The costs of re-opening defunct lines would be horrendous; the conversion of 16 miles of an abandoned railway route from St Ives to Cambridge into a guided bus track cost an estimated £150 million and rose to £181 million by completion.

en.wikipedia.org/wiki/Cambridgeshire_Guided_Busway
Last edited by: Meldrew on Thu 12 Jan 12 at 10:42
 High Speed Railway line from Birmingham to London. - Bromptonaut
Interesting piece in this month's Modern Railways about tendering/contracts. The euro/banking shenanigans is seriuosly messing up the financing assumprions upon which tenders were made/accepted. Contractors are also trying to lay off the financial and other risks. Lot of midnight oil being burned.

On re-opening the guided busway could surely have been relaid with plain rail track or even light tramway stuff for considerably less. It woul also have gon all the way into cambridge instead of leaving the bus to join the raod just where the congestion gets bad. Boneheaded politics again.

The trick is to re-open stretches where the trackbed is still in good condition (Bletchley west towards Aylesbury is a case in point.
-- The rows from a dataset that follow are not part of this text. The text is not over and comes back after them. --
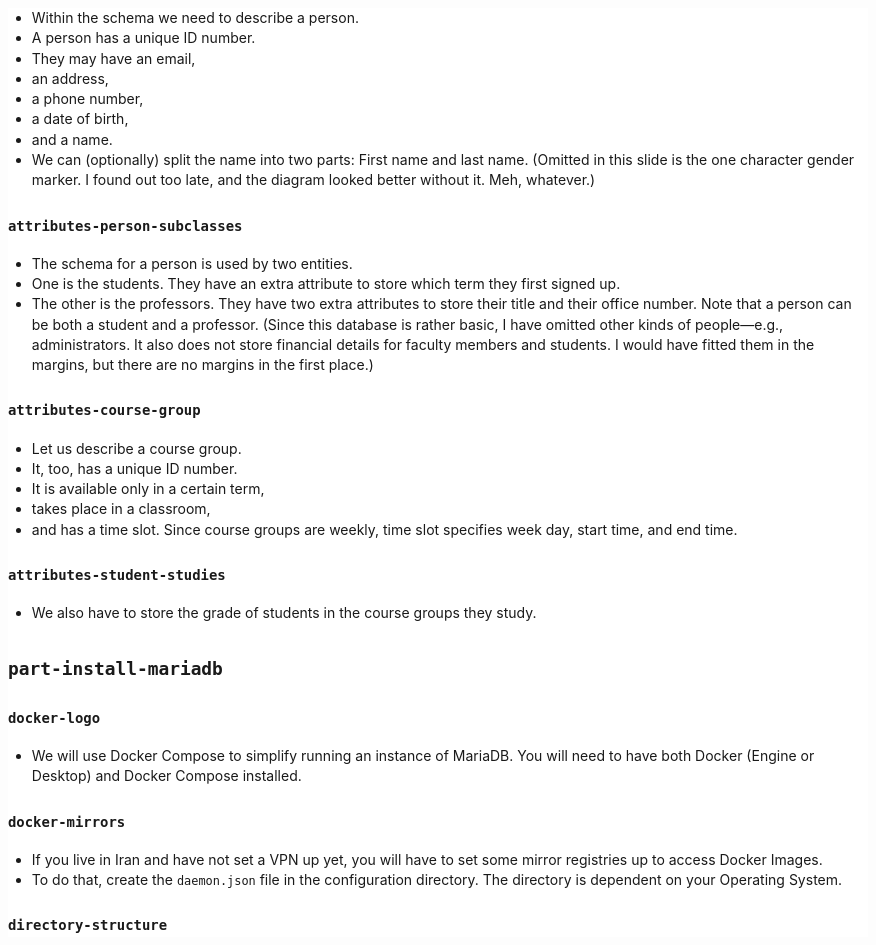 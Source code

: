 - Within the schema we need to describe a person.
- A person has a unique ID number.
- They may have an email,
- an address,
- a phone number,
- a date of birth,
- and a name.
- We can (optionally) split the name into two parts: First name and last name.
  (Omitted in this slide is the one character gender marker. I found out too
  late, and the diagram looked better without it. Meh, whatever.)

### `attributes-person-subclasses`

- The schema for a person is used by two entities.
- One is the students. They have an extra attribute to store which term they
  first signed up.
- The other is the professors. They have two extra attributes to store their
  title and their office number. Note that a person can be both a student and a
  professor. (Since this database is rather basic, I have omitted other kinds of
  people—e.g., administrators. It also does not store financial details for
  faculty members and students. I would have fitted them in the margins, but
  there are no margins in the first place.)

### `attributes-course-group`

- Let us describe a course group.
- It, too, has a unique ID number.
- It is available only in a certain term,
- takes place in a classroom,
- and has a time slot. Since course groups are weekly, time slot specifies week
  day, start time, and end time.

### `attributes-student-studies`

- We also have to store the grade of students in the course groups they study.

## `part-install-mariadb`

### `docker-logo`

- We will use Docker Compose to simplify running an instance of MariaDB. You
  will need to have both Docker (Engine or Desktop) and Docker Compose
  installed.

### `docker-mirrors`

- If you live in Iran and have not set a VPN up yet, you will have to set some
  mirror registries up to access Docker Images.
- To do that, create the `daemon.json` file in the configuration directory. The
  directory is dependent on your Operating System.

### `directory-structure`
The other is to develop short links between exisiting routes as Chiltern are doing so trains can run to Oxford from Marylebone.
 High Speed Railway line from Birmingham to London. - R.P.
Boneheaded politics again

Right - Our European neighbours seem to manage these tasks so much better.
 High Speed Railway line from Birmingham to London. - Zero

>> The costs of re-opening defunct lines would be horrendous; the conversion of 16 miles of
>> an abandoned railway route from St Ives to Cambridge into a guided bus track cost
>> an estimated £150 million and rose to £181 million by completion.
>>
>> en.wikipedia.org/wiki/Cambridgeshire_Guided_Busway

the costs are huge because it was decided to build a guided busway, rather than refurbish it to light rail metro.
 High Speed Railway line from Birmingham to London. - Focusless
They're doing a pretty big redevelopment of Reading station at the moment, and that's costing £850m. £33bn(?) for a whole new line doesn't sound too bad (although I'm not convinced it's the best option).
 High Speed Railway line from Birmingham to London. - Iffy
Better to spend money on lasting infrastructure than on encouraging people to have children who otherwise cannot afford to have them.
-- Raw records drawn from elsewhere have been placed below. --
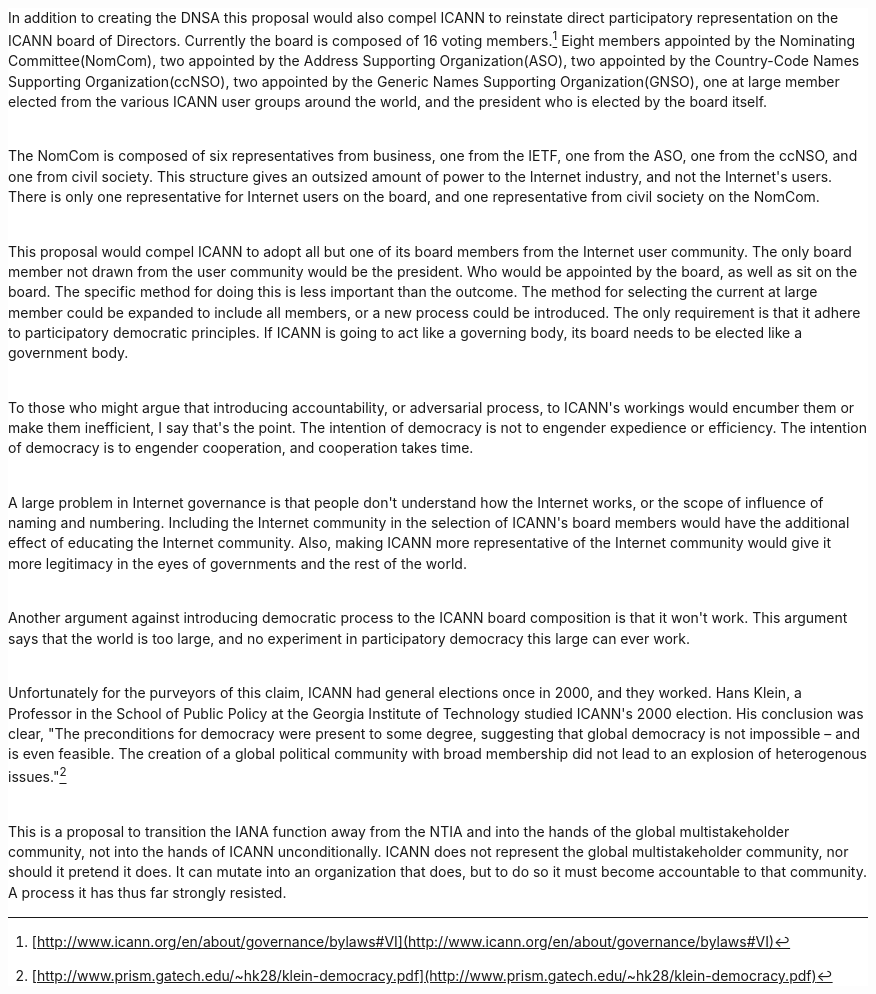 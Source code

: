 In addition to creating the DNSA this proposal would also compel ICANN to reinstate direct participatory representation on the ICANN board of Directors. Currently the board is composed of 16 voting members.[^13] Eight members appointed by the Nominating Committee(NomCom), two appointed by the Address Supporting Organization(ASO), two appointed by the Country-Code Names Supporting Organization(ccNSO), two appointed by the Generic Names Supporting Organization(GNSO), one at large member elected from the various ICANN user groups around the world, and the president who is elected by the board itself.  
<br/>

The NomCom is composed of six representatives from business, one from the IETF, one from the ASO, one from the ccNSO, and one from civil society. This structure gives an outsized amount of power to the Internet industry, and not the Internet's users. There is only one representative for Internet users on the board, and one representative from civil society on the NomCom.  
<br/>

This proposal would compel ICANN to adopt all but one of its board members from the Internet user community. The only board member not drawn from the user community would be the president. Who would be appointed by the board, as well as sit on the board. The specific method for doing this is less important than the outcome. The method for selecting the current at large member could be expanded to include all members, or a new process could be introduced. The only requirement is that it adhere to participatory democratic principles. If ICANN is going to act like a governing body, its board needs to be elected like a government body.  
<br/>

To those who might argue that introducing accountability, or adversarial process, to ICANN's workings would encumber them or make them inefficient, I say that's the point. The intention of democracy is not to engender expedience or efficiency. The intention of democracy is to engender cooperation, and cooperation takes time.  
<br/>

A large problem in Internet governance is that people don't understand how the Internet works, or the scope of influence of naming and numbering. Including the Internet community in the selection of ICANN's board members would have the additional effect of educating the Internet community. Also, making ICANN more representative of the Internet community would give it more legitimacy in the eyes of governments and the rest of the world.  
<br/>

Another argument against introducing democratic process to the ICANN board composition is that it won't work. This argument says that the world is too large, and no experiment in participatory democracy this large can ever work.  
<br/>

Unfortunately for the purveyors of this claim, ICANN had general elections once in 2000, and they worked. Hans Klein, a Professor in the School of Public Policy at the Georgia Institute of Technology studied ICANN's 2000 election. His conclusion was clear, "The preconditions for democracy were present to some degree, suggesting that global democracy is not impossible – and is even feasible. The creation of a global political community with broad membership did not lead to an explosion of heterogenous issues."[^14]  
<br/>

This is a proposal to transition the IANA function away from the NTIA and into the hands of the global multistakeholder community, not into the hands of ICANN unconditionally. ICANN does not represent the global multistakeholder community, nor should it pretend it does. It can mutate into an organization that does, but to do so it must become accountable to that community. A process it has thus far strongly resisted.  


 [^1]: [http://www.ntia.doc.gov/press-release/2014/ntia-announces-intent-transition-key-internet-domain-name-functions](http://www.ntia.doc.gov/press-release/2014/ntia-announces-intent-transition-key-internet-domain-name-functions)
 [^2]: [http://www.internetgovernance.org/wordpress/wp-content/uploads/2014-03-ICANN-IANA-Role-Structures.pdf](http://www.internetgovernance.org/wordpress/wp-content/uploads/2014-03-ICANN-IANA-Role-Structures.pdf)
 [^3]: [https://www.arin.net/announcements/2014/20140320.html](https://www.arin.net/announcements/2014/20140320.html)
 [^4]: [http://www.internetgovernance.org/pdf/ICANNreformglobalizingIANAfinal.pdf](http://www.internetgovernance.org/pdf/ICANNreformglobalizingIANAfinal.pdf)
 [^5]: [http://www.internetgovernance.org/2014/04/08/us-congress-weighs-in-on-iana-transition/](http://www.internetgovernance.org/2014/04/08/us-congress-weighs-in-on-iana-transition/)
 [^6]: [http://content.netmundial.br/docs/contribs](http://content.netmundial.br/docs/contribs)
 [^7]: [http://www.ntia.doc.gov/press-release/2014/ntia-announces-intent-transition-key-internet-domain-name-functions](http://www.ntia.doc.gov/press-release/2014/ntia-announces-intent-transition-key-internet-domain-name-functions)
 [^8]: [https://www.eff.org/cases/auerbach-v-icann](https://www.eff.org/cases/auerbach-v-icann)
 [^9]: [http://cavebear.com/docs/ntia-icann-2014-others.pdf](http://cavebear.com/docs/ntia-icann-2014-others.pdf)
 [^10]: Milton Mueller, [Networks and States:The Global Politics of Internet Governance](https://mitpress.mit.edu/books/networks-and-states) (Cambridge Massachusetts: MIT Press, 2010)
 [^11]: [http://www.youtube.com/watch?v=c9eehqeZkEc](http://www.youtube.com/watch?v=c9eehqeZkEc)
 [^12]: [https://gacweb.icann.org/display/GACADV/2014-03-27+-+amazon](https://gacweb.icann.org/display/GACADV/2014-03-27+-+amazon)
 [^13]: [http://www.icann.org/en/about/governance/bylaws#VI](http://www.icann.org/en/about/governance/bylaws#VI)
 [^14]: [http://www.prism.gatech.edu/~hk28/klein-democracy.pdf](http://www.prism.gatech.edu/~hk28/klein-democracy.pdf)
 High Speed Railway line from Birmingham to London. - Dutchie
That is a bold statement Iffy.I see where you coming from .As a kid we used to live next to a family with 6 children.I was six at the time and this family was one of the happiest I could be with.

The parents where home every day.not like my old man who was always at sea and I did miss him.On the local radio station it was mentioned that 13000 children live here below the bread line.It is irresponsible parents who i object to,when you have children they should come first regarding clothing feeding and love.
 High Speed Railway line from Birmingham to London. - Iffy
...That is a bold statement Iffy...

Yes, and over-simplified for the purpose of keeping the post short, but I think the general point is a valid one.

When I was younger, it was common to hear young married couples talk of saving up to start a family.

 High Speed Railway line from Birmingham to London. - Focusless
>> Better to spend money on lasting infrastructure

I think a lot of people would agree - it's whether HS2 is the best way of doing it.